Repeat each record below exactly, dropping the pictures.

Records from a data collection
━━━━━━━━

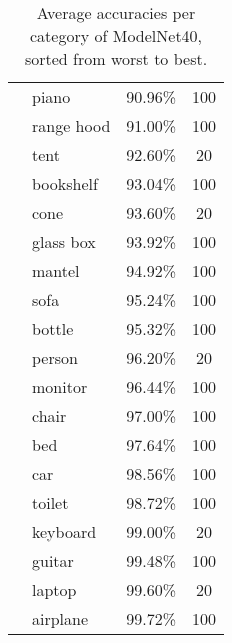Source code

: \begin{table}[]
\begin{tabular}[t]{llcc}
	 &	piano             & 90.96\%           & 100            \\
	 &	range hood        & 91.00\%           & 100            \\
	 &	tent              & 92.60\%           & 20             \\
	 &	bookshelf         & 93.04\%           & 100            \\
	 &	cone              & 93.60\%           & 20             \\
	 &	glass box         & 93.92\%           & 100            \\
	 &	mantel            & 94.92\%           & 100            \\
	 &	sofa              & 95.24\%           & 100            \\
	 &	bottle            & 95.32\%           & 100            \\
	 &	person            & 96.20\%           & 20             \\
	 &	monitor           & 96.44\%           & 100            \\
	 &chair             & 97.00\%           & 100            \\
	 &	bed               & 97.64\%           & 100            \\
	 &	car               & 98.56\%           & 100            \\
	 &	toilet            & 98.72\%           & 100            \\
	 &	keyboard          & 99.00\%           & 20             \\
	 & 	guitar            & 99.48\%           & 100            \\
	 &	laptop            & 99.60\%           & 20             \\
	 &	airplane          & 99.72\%           & 100            \\ \hline
	\end{tabular}
	
	
	\caption{Average accuracies per category of ModelNet40, sorted from worst to best.}
	\label{Table:cataccuracies}
\end{table}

━━━━━━━━

# Task result
Source code

: \begin{table}[]
\begin{tabular}[t]{llcc}
	 &	piano             & 90.96\%           & 100            \\
	 &	range hood        & 91.00\%           & 100            \\
	 &	tent              & 92.60\%           & 20             \\
	 &	bookshelf         & 93.04\%           & 100            \\
	 &	cone              & 93.60\%           & 20             \\
	 &	glass box         & 93.92\%           & 100            \\
	 &	mantel            & 94.92\%           & 100            \\
	 &	sofa              & 95.24\%           & 100            \\
	 &	bottle            & 95.32\%           & 100            \\
	 &	person            & 96.20\%           & 20             \\
	 &	monitor           & 96.44\%           & 100            \\
	 &chair             & 97.00\%           & 100            \\
	 &	bed               & 97.64\%           & 100            \\
	 &	car               & 98.56\%           & 100            \\
	 &	toilet            & 98.72\%           & 100            \\
	 &	keyboard          & 99.00\%           & 20             \\
	 & 	guitar            & 99.48\%           & 100            \\
	 &	laptop            & 99.60\%           & 20             \\
	 &	airplane          & 99.72\%           & 100            \\ \hline
	\end{tabular}
	
	
	\caption{Average accuracies per category of ModelNet40, sorted from worst to best.}
	\label{Table:cataccuracies}
\end{table}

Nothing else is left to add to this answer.